• _Work order_: Determine how many lines in the entries below include "world". The reply should be that number and nothing else.

• _Provided data_:
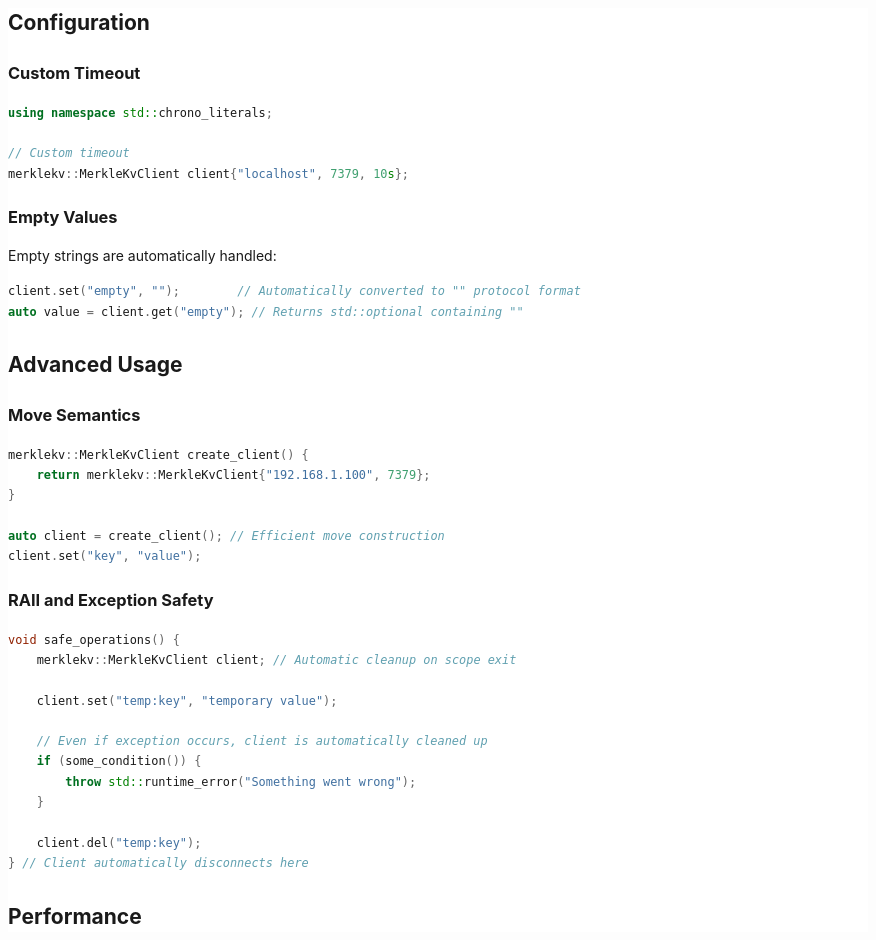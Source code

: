 ## Configuration

### Custom Timeout

```cpp
using namespace std::chrono_literals;

// Custom timeout
merklekv::MerkleKvClient client{"localhost", 7379, 10s};
```

### Empty Values

Empty strings are automatically handled:

```cpp
client.set("empty", "");        // Automatically converted to "" protocol format
auto value = client.get("empty"); // Returns std::optional containing ""
```

## Advanced Usage

### Move Semantics

```cpp
merklekv::MerkleKvClient create_client() {
    return merklekv::MerkleKvClient{"192.168.1.100", 7379};
}

auto client = create_client(); // Efficient move construction
client.set("key", "value");
```

### RAII and Exception Safety

```cpp
void safe_operations() {
    merklekv::MerkleKvClient client; // Automatic cleanup on scope exit
    
    client.set("temp:key", "temporary value");
    
    // Even if exception occurs, client is automatically cleaned up
    if (some_condition()) {
        throw std::runtime_error("Something went wrong");
    }
    
    client.del("temp:key");
} // Client automatically disconnects here
```

## Performance
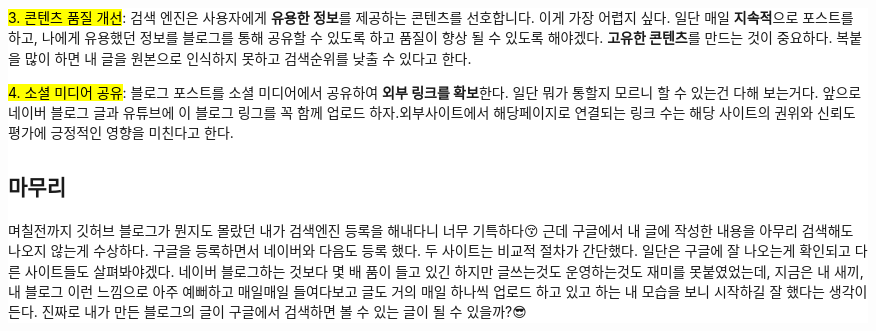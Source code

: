 <mark>3. 콘텐츠 품질 개선</mark>: 검색 엔진은 사용자에게 **유용한 정보**를 제공하는 콘텐츠를 선호합니다.
이게 가장 어렵지 싶다. 일단 매일 **지속적**으로 포스트를 하고, 나에게 유용했던 정보를 블로그를 통해 공유할 수 있도록 하고 품질이 향상 될 수 있도록 해야겠다. **고유한 콘텐츠**를 만드는 것이 중요하다. 복붙을 많이 하면 내 글을 원본으로 인식하지 못하고 검색순위를 낮출 수 있다고 한다.  

<mark>4. 소셜 미디어 공유</mark>: 블로그 포스트를 소셜 미디어에서 공유하여 **외부 링크를 확보**한다. 일단 뭐가 통할지 모르니 할 수 있는건 다해 보는거다. 앞으로 네이버 블로그 글과 유튜브에 이 블로그 링그를 꼭 함께 업로드 하자.외부사이트에서 해당페이지로 연결되는 링크 수는 해당 사이트의 권위와 신뢰도 평가에 긍정적인 영향을 미친다고 한다.  

## 마무리
며칠전까지 깃허브 블로그가 뭔지도 몰랐던 내가 검색엔진 등록을 해내다니 너무 기특하다😚 근데 구글에서 내 글에 작성한 내용을 아무리 검색해도 나오지 않는게 수상하다. 구글을 등록하면서 네이버와 다음도 등록 했다. 두 사이트는 비교적 절차가 간단했다. 일단은 구글에 잘 나오는게 확인되고 다른 사이트들도 살펴봐야겠다. 네이버 블로그하는 것보다 몇 배 품이 들고 있긴 하지만 글쓰는것도 운영하는것도 재미를 못붙였었는데, 지금은 내 새끼, 내 블로그 이런 느낌으로 아주 예뻐하고 매일매일 들여다보고 글도 거의 매일 하나씩 업로드 하고 있고 하는 내 모습을 보니 시작하길 잘 했다는 생각이 든다. 진짜로 내가 만든 블로그의 글이 구글에서 검색하면 볼 수 있는 글이 될 수 있을까?😎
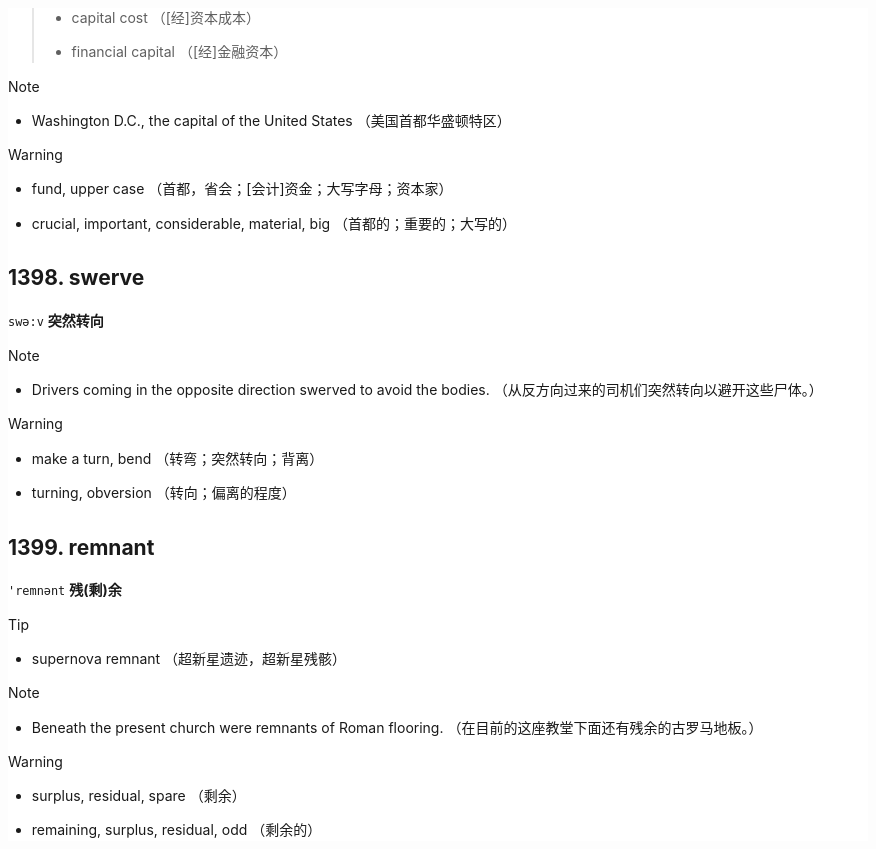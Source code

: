> - capital cost （[经]资本成本）
>
> - financial capital （[经]金融资本）
>

> [!NOTE]
>
> - Washington D.C., the capital of the United States （美国首都华盛顿特区）
>

> [!WARNING]
>
> - fund, upper case （首都，省会；[会计]资金；大写字母；资本家）
>
> - crucial, important, considerable, material, big （首都的；重要的；大写的）
>

## 1398. swerve

`swə:v`  **突然转向**

> [!NOTE]
>
> - Drivers coming in the opposite direction swerved to avoid the bodies. （从反方向过来的司机们突然转向以避开这些尸体。）
>

> [!WARNING]
>
> - make a turn, bend （转弯；突然转向；背离）
>
> - turning, obversion （转向；偏离的程度）
>

## 1399. remnant

`'remnənt`  **残(剩)余**

> [!TIP]
>
> - supernova remnant （超新星遗迹，超新星残骸）
>

> [!NOTE]
>
> - Beneath the present church were remnants of Roman flooring. （在目前的这座教堂下面还有残余的古罗马地板。）
>

> [!WARNING]
>
> - surplus, residual, spare （剩余）
>
> - remaining, surplus, residual, odd （剩余的）
>

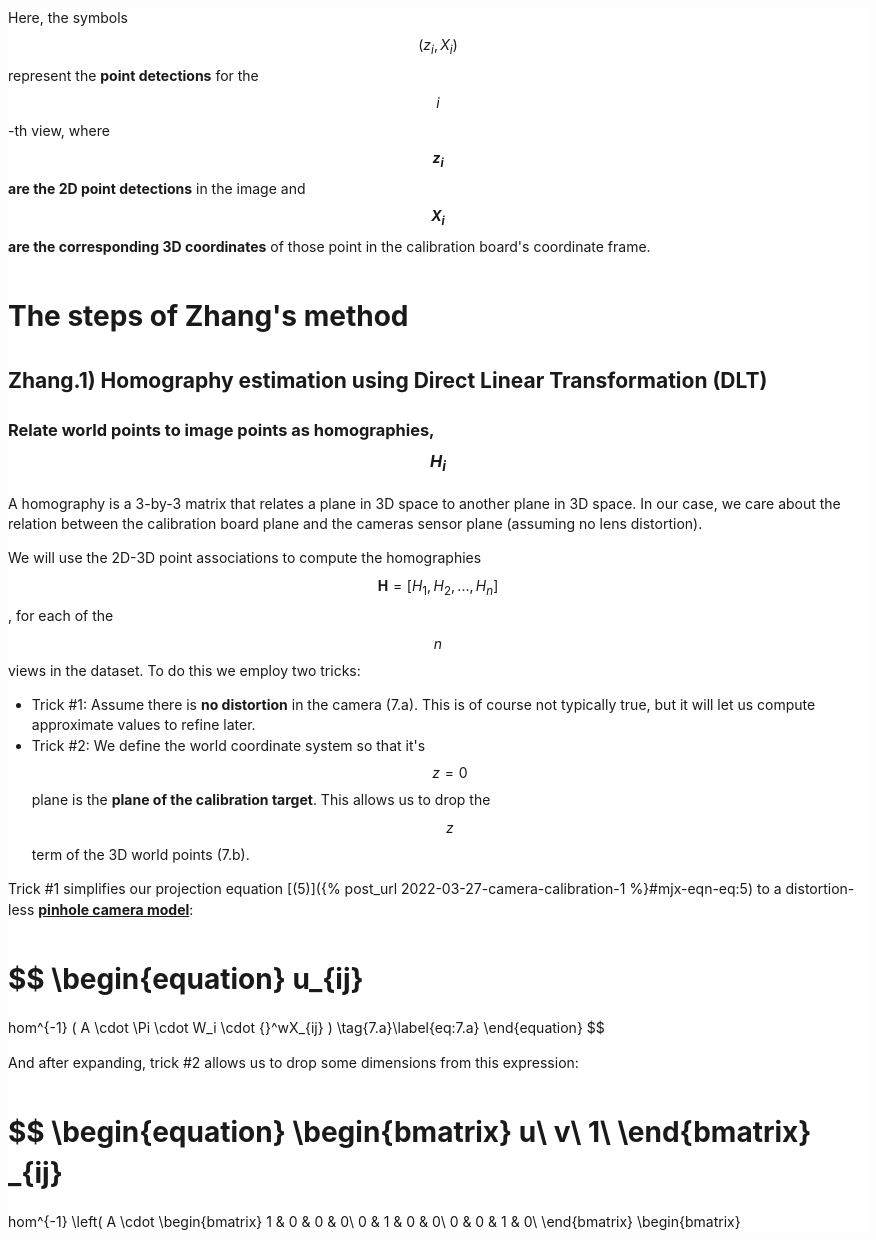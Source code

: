 Here, the symbols $$(z_i, X_i)$$ represent the **point detections** for the $$i$$-th view, where **$$z_i$$ are the 2D point detections** in the image and **$$X_i$$ are the corresponding 3D coordinates** of those point in the calibration board's coordinate frame.


# The steps of Zhang's method

## Zhang.1) Homography estimation using Direct Linear Transformation (DLT)

### Relate world points to image points as homographies, $$H_i$$

A homography is a 3-by-3 matrix that relates a plane in 3D space to another plane in 3D space.
In our case, we care about the relation between the calibration board plane and the cameras sensor plane (assuming no lens distortion).

We will use the 2D-3D point associations to compute the homographies $$\textbf{H} = [H_1, H_2, ..., H_n]$$, for each of the $$n$$ views in the dataset.
To do this we employ two tricks:
- Trick #1: Assume there is **no distortion** in the camera (7.a). This is of course not typically true, but it will let us compute approximate values to refine later.
- Trick #2: We define the world coordinate system so that it's $$z = 0$$ plane is the **plane of the calibration target**.
This allows us to drop the $$z$$ term of the 3D world points (7.b).

Trick #1 simplifies our projection equation [(5)]({% post_url 2022-03-27-camera-calibration-1 %}#mjx-eqn-eq:5) to a distortion-less [**pinhole camera model**](https://hedivision.github.io/Pinhole.html):

$$
\begin{equation}
u_{ij}
=
hom^{-1}
(
A
\cdot
\Pi \cdot W_i \cdot {}^wX_{ij}
)
\tag{7.a}\label{eq:7.a}
\end{equation}
$$

And after expanding, trick #2 allows us to drop some dimensions from this expression:

$$
\begin{equation}
\begin{bmatrix}
u\\
v\\
1\\
\end{bmatrix}
_{ij}
=
hom^{-1}
\left(
A
\cdot
\begin{bmatrix}
1 & 0 & 0 & 0\\
0 & 1 & 0 & 0\\
0 & 0 & 1 & 0\\
\end{bmatrix}
\begin{bmatrix}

• _Exercise output_: 3